Kristian Raij, CEO and Co-founder of Skipperi

Finnish startup Skipperi, a shared-use boating subscription service and peer-to-peer boat rental platform, has raised €7m ($10.9m AUD) in series A funding. The round was led by Yamaha Motor, with Baltiska Handels Sverige, Matu Capital, and HP Capital also participating.

The company will use the money to fund its international expansion to Brisbane, Australia, and several locations around the US while strengthening its platform and tech team.

What is the market offering of Skipperi?

For many, the bother and cost of owning and storing a boat mean they don’t get to enjoy the open water with family and friends. To make boating easy, affordable, sustainable, and hassle-free, Skipperi offers two main services to get more people onto the water safely.

Skipperi Fleet is a shared-use boating subscription service where users can enjoy unlimited use of any of the 400+ boats in 6 countries with just a few taps on an app – with boats in Australia and the US on the way. Skipperi Fleet has zero sign-up fees, meaning users just pay a monthly fee during the season and their own fuel costs. Its other service, Skipperi Rent, is a peer-to-peer rental where boat owners can rent out their boats to other qualified boaters.

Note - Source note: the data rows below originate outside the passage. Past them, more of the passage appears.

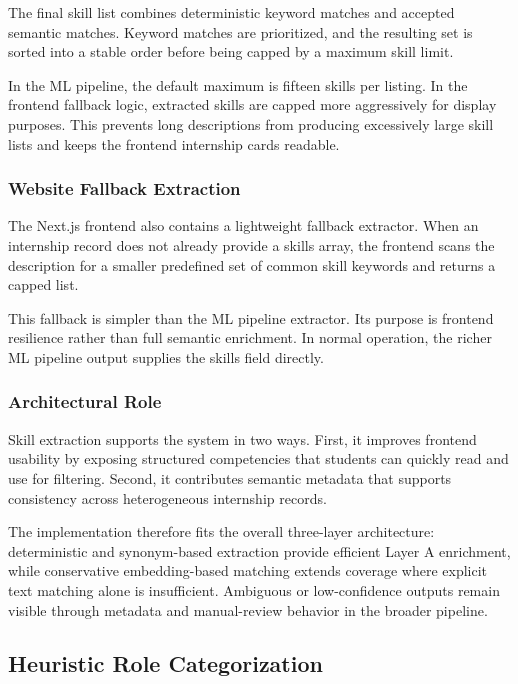 The final skill list combines deterministic keyword matches and accepted semantic matches. Keyword matches are prioritized, and the resulting set is sorted into a stable order before being capped by a maximum skill limit.

In the ML pipeline, the default maximum is fifteen skills per listing. In the frontend fallback logic, extracted skills are capped more aggressively for display purposes. This prevents long descriptions from producing excessively large skill lists and keeps the frontend internship cards readable.

\subsubsection*{Website Fallback Extraction}

The Next.js frontend also contains a lightweight fallback extractor. When an internship record does not already provide a skills array, the frontend scans the description for a smaller predefined set of common skill keywords and returns a capped list.

This fallback is simpler than the ML pipeline extractor. Its purpose is frontend resilience rather than full semantic enrichment. In normal operation, the richer ML pipeline output supplies the skills field directly.

\subsubsection*{Architectural Role}

Skill extraction supports the system in two ways. First, it improves frontend usability by exposing structured competencies that students can quickly read and use for filtering. Second, it contributes semantic metadata that supports consistency across heterogeneous internship records.

The implementation therefore fits the overall three-layer architecture: deterministic and synonym-based extraction provide efficient Layer A enrichment, while conservative embedding-based matching extends coverage where explicit text matching alone is insufficient. Ambiguous or low-confidence outputs remain visible through metadata and manual-review behavior in the broader pipeline.

\subsection{Heuristic Role Categorization}

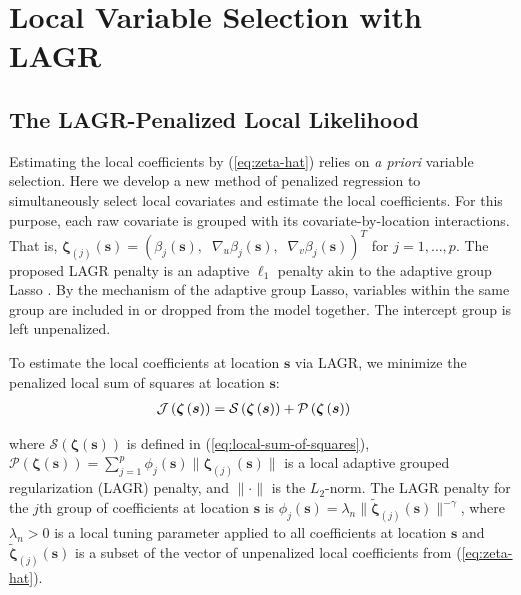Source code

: \documentclass[authoryear,review, 12pt]{elsarticle}
\begin{document}
\section{Local Variable Selection with LAGR\label{sec:lagr-gaussian}}


\subsection{The LAGR-Penalized Local Likelihood}

Estimating the local coefficients by (\ref{eq:zeta-hat}) relies on
\emph{a priori} variable selection. Here we develop a new method of
penalized regression to simultaneously select local covariates and
estimate the local coefficients. For this purpose, each raw covariate
is grouped with its covariate-by-location interactions. That is, $\bm{\zeta}_{\left(j\right)}(\bm{s})=\left(\beta_{j}(\bm{s}),\;\;\nabla_{u}\beta_{j}(\bm{s}),\;\;\nabla_{v}\beta_{j}(\bm{s})\right)^{T}$
for $j=1,\dots,p$. The proposed LAGR penalty is an adaptive $\ell_{1}$
penalty akin to the adaptive group Lasso \citep{Wang-Leng-2008,Zou-2006}.
By the mechanism of the adaptive group Lasso, variables within the
same group are included in or dropped from the model together. The
intercept group is left unpenalized.

To estimate the local coefficients at location $\bm{s}$ via LAGR,
we minimize the penalized local sum of squares at location $\bm{s}$:
\begin{align}
\mathcal{J}\left(\bm{\zeta}\left(\bm{s}\right)\right) & =\mathcal{S}\left(\bm{\zeta}\left(\bm{s}\right)\right)+\mathcal{P}\left(\bm{\zeta}\left(\bm{s}\right)\right)\notag\label{eq:adaptive-lasso-WLS}
\end{align}


where $\mathcal{S}\left(\bm{\zeta}\left(\bm{s}\right)\right)$ is
defined in (\ref{eq:local-sum-of-squares}), $\mathcal{P}\left(\bm{\zeta}\left(\bm{s}\right)\right)=\sum_{j=1}^{p}\phi_{j}(\bm{s})\|\bm{\zeta}_{\left(j\right)}(\bm{s})\|$
is a local adaptive grouped regularization (LAGR) penalty, and $\|\cdot\|$
is the $L_{2}$-norm. The LAGR penalty for the $j$th group of coefficients
at location $\bm{s}$ is $\phi_{j}(\bm{s})=\lambda_{n}\|\tilde{\bm{\zeta}}_{\left(j\right)}(\bm{s})\|^{-\gamma}$,
where $\lambda_{n}>0$ is a local tuning parameter applied to all
coefficients at location $\bm{s}$ and $\tilde{\bm{\zeta}}_{\left(j\right)}(\bm{s})$
is a subset of the vector of unpenalized local coefficients from (\ref{eq:zeta-hat}).
\end{document}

“Skipperi is an essential partner for us. It’s the only tech firm that is operating an efficient platform capable of providing seamless services to help people enjoy the ocean and solve the high-cost daily operations many boat club businesses face. We hope to create a stronger relationship and accelerate the development of the sharing economy through this funding,” says Toshiaki Ibata, Chief General Manager of Marine Business Operations at Yamaha Motor.

Founded by Anna-Leena Raij and Kristian Raij, Skipperi also works hard to get more women into boating, which is typically dominated by men. In a bid to turn things around, Skipperi provides training to new users, the boats in its Finnish fleet have male names, and the company has cooperated with firms promoting female boating, like She Captain in Sweden.

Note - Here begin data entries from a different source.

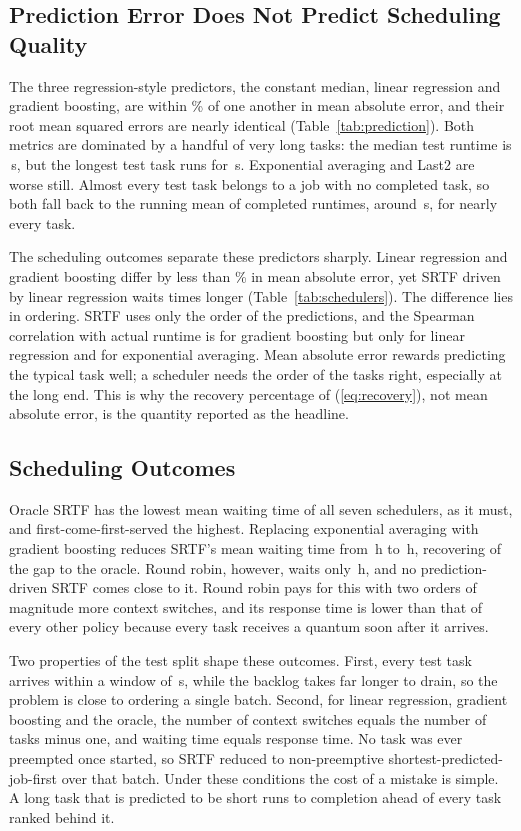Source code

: \documentclass[conference]{IEEEtran}
\begin{document}
\subsection{Prediction Error Does Not Predict Scheduling Quality}
The three regression-style predictors, the constant median, linear
regression and gradient boosting, are within \maeSpreadPct\% of one another
in mean absolute error, and their root mean squared errors are nearly
identical (Table~\ref{tab:prediction}). Both metrics are dominated by a
handful of very long tasks: the median test runtime is \medianActual{}\,s,
but the longest test task runs for \maxActual{}\,s. Exponential averaging
and Last2 are worse still. Almost every test task belongs to a job with no
completed task, so both fall back to the running mean of completed runtimes,
around \meanExpAvgPred{}\,s, for nearly every task.

The scheduling outcomes separate these predictors sharply. Linear regression
and gradient boosting differ by less than \maeSpreadPct\% in mean absolute
error, yet SRTF driven by linear regression waits \ratioLinearGBM{} times
longer (Table~\ref{tab:schedulers}). The difference lies in ordering. SRTF
uses only the order of the predictions, and the Spearman correlation with
actual runtime is \spearmanGBM{} for gradient boosting but only
\spearmanLinear{} for linear regression and \spearmanExpAvg{} for
exponential averaging. Mean absolute error rewards predicting the typical
task well; a scheduler needs the order of the tasks right, especially at the
long end. This is why the recovery percentage of (\ref{eq:recovery}), not
mean absolute error, is the quantity reported as the headline.

\subsection{Scheduling Outcomes}
Oracle SRTF has the lowest mean waiting time of all seven schedulers, as it
must, and first-come-first-served the highest. Replacing exponential
averaging with gradient boosting reduces SRTF's mean waiting time from
\wExpAvg{}\,h to \wGBM{}\,h, recovering \headline{} of the gap to the
oracle. Round robin, however, waits only \wRR{}\,h, and no prediction-driven
SRTF comes close to it. Round robin pays for this with two orders of
magnitude more context switches, and its response time is lower than that
of every other policy because every task receives a quantum soon after it
arrives.

Two properties of the test split shape these outcomes. First, every test
task arrives within a window of \testWindow{}\,s, while the backlog takes
far longer to drain, so the problem is close to ordering a single batch.
Second, for linear regression, gradient boosting and the oracle, the number
of context switches equals the number of tasks minus one, and waiting time
equals response time. No task was ever preempted once started, so SRTF
reduced to non-preemptive shortest-predicted-job-first over that batch.
Under these conditions the cost of a mistake is simple. A long task that is
predicted to be short runs to completion ahead of every task ranked behind
it.
\end{document}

“We want to create low threshold access into boating and create room in the boating community for everyone,” commented Kristian Raij, CEO and Co-founder of Skipperi.

“Boating has been traditionally quite hard to access, requiring a lot of time and money – we see that over 53% of our users subscribe due to owning a boat being too expensive. So we aim to get more new people into boating, and this investment means we can expand our operations to get more people safely enjoying this wonderful hobby,” Kristian Raij added.

How does the platform work?

Booking a boat, with access to the dock and keys for the boat, is all done through the app. In fact, 73.5% of Skipperi’s Fleet users subscribe because of the app’s simplicity. Once the day’s boating is complete, users simply refuel the boat, replacing what they have used, so the boat is ready for the next day’s adventure. The boats in Skipperi Fleet are also kitted out with life jackets for passengers of all ages, in addition to other necessary safety equipment.

In addition, Skipperi takes care of the boats’ maintenance, equipment, insurance, and boat availability. In order to make sure that boating is safe for new and experienced boaters alike, the Skipperi platform offers theoretical and practical training through its Skipperi Academy and requires boaters to pass Skipperi’s boating exam or have all locally required permits.

“It’s okay to be a beginner in boating – it’s okay to miss the buoy and practice parking. We need to get rid of the judgmental attitude many have about beginner boaters,” said Raij.

Skipperi utilises geofencing and artificial intelligence (AI) to create smooth experiences for its members, notifying its users of shallow waters, speed restrictions, or maximum speeds in harbour areas, hazardous zones, and protected areas for birds and seals. The feature works via the onboard chartplotter’s GPS signal, and there is a notification on the plotter screen and a warning sound when a boater is, for example, exceeding the speed limit.

Its AI also helps to identify damage cases, sending its location and notification to the service team. Based on data onboard Skipperi boats, Swedes hit rocks 1.9 times more often than Finns and 2.3 times more often than Norwegians. Men are 7% more likely to hit rocks than women, and Danes are 10% better than Swedes at keeping their propellers in one piece.

In 2022, over 40,500 reservations were made with the Fleet, with the average trip time being 3.8 hours and a distance average of 16 nautical miles. The ability to make short trips affordably means that users can support local businesses in the area’s archipelago. Also, its circular economy focus is also popular with cities, which have given Skipperi highly-demanded pier spots, as now hundreds of people can enjoy the dock instead of a single family.

Founded in 2017, Skipperi has raised a total of €12.6m ($19.6m AUD) and now operates in more than 40 locations in Finland, Sweden, Norway, Denmark, New Zealand, and Canada.